- Title card
- Directed by: V. C. Guhanathan
- Written by: V. C. Guhanathan
- Produced by: Madakulam M. K. Dharmalingam M. Natraja Rajeshwari Chellaiah
- Starring: Vijayakanth Archana Anuradha Vijayakumar Sumithra Nizhalgal Ravi
- Cinematography: Nagaraj
- Edited by: B. Krishnakumar
- Music by: Chandrabose
- Production companies: United Cine Technicians Rajeswari Cine Creations
- Release date: 23 October 1985;
- Country: India
- Language: Tamil

= Yemaatrathe Yemaaraathe =

Yemaatrathe Yemaaraathe is a 1985 Indian Tamil-language action film directed by V. C. Guhanathan. The film stars Vijayakanth, Archana and Anuradha, with Vijayakumar, Sumithra and Nizhalgal Ravi in supporting roles.
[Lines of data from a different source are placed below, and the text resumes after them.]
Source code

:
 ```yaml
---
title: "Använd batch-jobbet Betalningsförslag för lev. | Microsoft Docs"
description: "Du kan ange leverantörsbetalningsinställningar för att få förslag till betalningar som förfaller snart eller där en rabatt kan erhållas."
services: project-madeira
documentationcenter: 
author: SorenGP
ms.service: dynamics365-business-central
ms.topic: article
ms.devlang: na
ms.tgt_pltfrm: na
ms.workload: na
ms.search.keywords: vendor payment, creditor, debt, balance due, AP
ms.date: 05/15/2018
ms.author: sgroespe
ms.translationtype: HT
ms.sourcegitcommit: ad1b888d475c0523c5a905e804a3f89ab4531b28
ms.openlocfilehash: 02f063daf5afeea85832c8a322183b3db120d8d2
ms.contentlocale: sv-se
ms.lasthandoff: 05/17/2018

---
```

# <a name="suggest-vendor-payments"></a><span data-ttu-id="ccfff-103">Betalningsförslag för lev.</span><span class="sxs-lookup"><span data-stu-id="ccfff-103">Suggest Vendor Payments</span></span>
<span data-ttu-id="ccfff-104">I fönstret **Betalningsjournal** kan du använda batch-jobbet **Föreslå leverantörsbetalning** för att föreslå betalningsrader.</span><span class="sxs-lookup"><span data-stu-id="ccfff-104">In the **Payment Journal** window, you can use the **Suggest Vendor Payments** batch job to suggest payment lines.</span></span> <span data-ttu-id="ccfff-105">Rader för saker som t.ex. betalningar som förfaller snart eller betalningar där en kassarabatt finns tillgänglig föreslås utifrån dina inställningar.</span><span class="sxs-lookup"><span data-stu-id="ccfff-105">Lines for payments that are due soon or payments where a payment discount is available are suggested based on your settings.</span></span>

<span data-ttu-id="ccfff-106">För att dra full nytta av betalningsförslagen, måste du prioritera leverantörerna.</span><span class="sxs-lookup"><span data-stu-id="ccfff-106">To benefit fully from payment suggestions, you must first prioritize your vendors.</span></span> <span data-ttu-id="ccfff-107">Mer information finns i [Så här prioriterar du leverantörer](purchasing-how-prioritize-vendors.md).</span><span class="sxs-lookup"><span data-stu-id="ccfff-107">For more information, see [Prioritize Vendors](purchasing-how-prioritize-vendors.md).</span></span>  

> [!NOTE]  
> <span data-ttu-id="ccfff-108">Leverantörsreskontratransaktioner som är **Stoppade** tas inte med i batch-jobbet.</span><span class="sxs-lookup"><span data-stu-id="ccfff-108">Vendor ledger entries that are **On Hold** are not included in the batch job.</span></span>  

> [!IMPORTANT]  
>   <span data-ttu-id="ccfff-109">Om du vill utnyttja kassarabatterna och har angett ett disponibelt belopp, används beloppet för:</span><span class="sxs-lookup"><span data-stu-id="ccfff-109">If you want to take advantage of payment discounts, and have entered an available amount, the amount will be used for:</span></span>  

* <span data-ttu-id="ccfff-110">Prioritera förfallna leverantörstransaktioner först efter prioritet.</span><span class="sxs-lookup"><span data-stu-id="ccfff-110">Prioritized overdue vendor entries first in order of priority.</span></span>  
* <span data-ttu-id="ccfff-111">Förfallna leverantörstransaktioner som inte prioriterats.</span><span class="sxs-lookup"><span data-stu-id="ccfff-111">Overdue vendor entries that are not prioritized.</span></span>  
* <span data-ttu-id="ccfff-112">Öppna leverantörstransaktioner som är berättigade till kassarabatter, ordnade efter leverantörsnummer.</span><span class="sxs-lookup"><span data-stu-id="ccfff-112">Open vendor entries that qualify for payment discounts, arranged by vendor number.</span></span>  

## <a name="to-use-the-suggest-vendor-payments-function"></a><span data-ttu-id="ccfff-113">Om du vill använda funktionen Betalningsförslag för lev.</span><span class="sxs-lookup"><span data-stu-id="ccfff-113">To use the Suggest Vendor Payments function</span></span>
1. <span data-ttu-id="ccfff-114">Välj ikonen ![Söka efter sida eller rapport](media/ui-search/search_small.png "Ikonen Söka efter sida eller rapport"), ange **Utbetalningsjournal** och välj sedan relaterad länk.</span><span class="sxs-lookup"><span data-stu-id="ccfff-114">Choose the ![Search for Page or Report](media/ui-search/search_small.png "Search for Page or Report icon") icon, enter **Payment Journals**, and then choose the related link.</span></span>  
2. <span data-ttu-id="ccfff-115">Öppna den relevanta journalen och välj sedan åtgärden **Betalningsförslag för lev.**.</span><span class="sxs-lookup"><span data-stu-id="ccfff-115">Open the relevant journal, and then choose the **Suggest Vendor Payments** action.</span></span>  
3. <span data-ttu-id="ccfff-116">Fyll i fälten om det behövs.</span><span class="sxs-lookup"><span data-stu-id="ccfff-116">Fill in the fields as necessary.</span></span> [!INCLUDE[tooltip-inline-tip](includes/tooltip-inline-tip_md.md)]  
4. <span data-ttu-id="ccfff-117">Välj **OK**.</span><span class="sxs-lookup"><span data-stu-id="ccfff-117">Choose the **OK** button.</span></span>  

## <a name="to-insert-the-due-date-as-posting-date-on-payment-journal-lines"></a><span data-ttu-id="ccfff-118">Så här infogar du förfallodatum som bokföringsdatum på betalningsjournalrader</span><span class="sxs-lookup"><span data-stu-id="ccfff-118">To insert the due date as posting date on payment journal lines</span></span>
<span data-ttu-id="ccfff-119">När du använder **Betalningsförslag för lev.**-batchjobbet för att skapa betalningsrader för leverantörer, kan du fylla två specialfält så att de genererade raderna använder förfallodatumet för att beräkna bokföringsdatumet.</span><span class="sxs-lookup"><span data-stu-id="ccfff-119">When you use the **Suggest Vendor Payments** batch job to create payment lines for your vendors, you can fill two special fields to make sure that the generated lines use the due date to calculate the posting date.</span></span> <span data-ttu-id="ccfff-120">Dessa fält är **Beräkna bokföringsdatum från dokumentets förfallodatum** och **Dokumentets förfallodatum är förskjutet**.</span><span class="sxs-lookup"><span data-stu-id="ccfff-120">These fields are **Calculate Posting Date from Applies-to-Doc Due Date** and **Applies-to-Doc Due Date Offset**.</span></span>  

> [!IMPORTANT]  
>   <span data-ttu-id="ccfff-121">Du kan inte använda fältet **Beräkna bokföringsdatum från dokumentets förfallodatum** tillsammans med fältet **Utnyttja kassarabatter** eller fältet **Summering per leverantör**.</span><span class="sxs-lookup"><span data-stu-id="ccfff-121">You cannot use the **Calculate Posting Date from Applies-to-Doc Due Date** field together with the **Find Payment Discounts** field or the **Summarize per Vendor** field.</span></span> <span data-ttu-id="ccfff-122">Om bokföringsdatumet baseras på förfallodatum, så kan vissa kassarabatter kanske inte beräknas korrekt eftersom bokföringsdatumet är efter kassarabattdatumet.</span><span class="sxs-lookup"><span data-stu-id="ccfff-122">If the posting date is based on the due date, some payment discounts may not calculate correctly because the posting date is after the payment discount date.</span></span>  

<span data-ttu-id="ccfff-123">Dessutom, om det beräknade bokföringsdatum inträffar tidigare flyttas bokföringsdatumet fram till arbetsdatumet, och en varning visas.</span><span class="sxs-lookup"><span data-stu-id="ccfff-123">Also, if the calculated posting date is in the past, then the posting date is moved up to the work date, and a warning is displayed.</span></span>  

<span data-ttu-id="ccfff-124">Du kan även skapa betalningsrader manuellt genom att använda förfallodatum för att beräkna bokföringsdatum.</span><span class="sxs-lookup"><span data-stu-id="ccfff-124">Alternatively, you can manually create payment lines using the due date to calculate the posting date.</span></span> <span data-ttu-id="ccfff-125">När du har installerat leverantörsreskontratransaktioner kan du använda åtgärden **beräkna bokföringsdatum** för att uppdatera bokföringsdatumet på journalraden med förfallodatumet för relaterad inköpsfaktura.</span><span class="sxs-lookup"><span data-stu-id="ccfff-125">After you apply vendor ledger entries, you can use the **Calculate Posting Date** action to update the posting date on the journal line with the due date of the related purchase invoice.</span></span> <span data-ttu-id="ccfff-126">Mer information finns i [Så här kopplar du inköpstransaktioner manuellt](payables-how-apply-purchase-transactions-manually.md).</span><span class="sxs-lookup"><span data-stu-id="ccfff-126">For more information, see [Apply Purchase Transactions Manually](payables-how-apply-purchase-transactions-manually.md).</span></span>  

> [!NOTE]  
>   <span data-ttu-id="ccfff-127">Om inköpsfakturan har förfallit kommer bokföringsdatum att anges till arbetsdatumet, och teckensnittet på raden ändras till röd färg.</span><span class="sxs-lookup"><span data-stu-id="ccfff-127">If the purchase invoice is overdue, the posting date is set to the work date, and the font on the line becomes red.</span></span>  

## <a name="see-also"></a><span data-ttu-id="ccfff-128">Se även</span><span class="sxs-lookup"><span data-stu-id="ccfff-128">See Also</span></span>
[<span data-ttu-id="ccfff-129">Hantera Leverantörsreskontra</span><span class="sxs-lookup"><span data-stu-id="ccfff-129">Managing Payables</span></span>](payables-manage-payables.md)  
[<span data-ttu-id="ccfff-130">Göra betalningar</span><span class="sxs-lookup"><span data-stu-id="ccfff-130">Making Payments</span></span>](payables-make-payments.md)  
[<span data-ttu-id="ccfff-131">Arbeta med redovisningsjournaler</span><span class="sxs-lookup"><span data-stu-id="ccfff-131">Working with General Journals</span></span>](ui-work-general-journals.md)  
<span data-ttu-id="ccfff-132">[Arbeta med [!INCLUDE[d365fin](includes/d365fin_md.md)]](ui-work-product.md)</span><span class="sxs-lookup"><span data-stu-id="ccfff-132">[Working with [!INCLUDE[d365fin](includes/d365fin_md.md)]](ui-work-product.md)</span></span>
It was released on 23 October 1985.

== Cast ==

- Vijayakanth
- Archana
- Anuradha
- Vijayakumar
- Sumithra
- Suruli Rajan
- Nizhalgal Ravi

== Soundtrack ==
The soundtrack was composed by Chandrabose.

Track listing
| No. | Title | Singer(s) | Length |
|---|---|---|---|
| 1. | "Pudikkaiyile" | P. Jayachandran, S. P. Sailaja |  |
| 2. | "Ila Maalai Nilavo" | S. P. Balasubrahmanyam, S. P. Sailaja & Chorus |  |
| 3. | "Naana Vambukku" | T. M. Soundararajan & Chorus |  |
| 4. | "Engal Thamizhinam" | Malaysia Vasudevan |  |
| 5. | "Iru Kannil" | Malaysia Vasudevan, Vani Jairam |  |

== Reception ==
Jayamanmadhan (a duo) of Kalki wrote that as the title says do not be cheated, they had nothing else to say.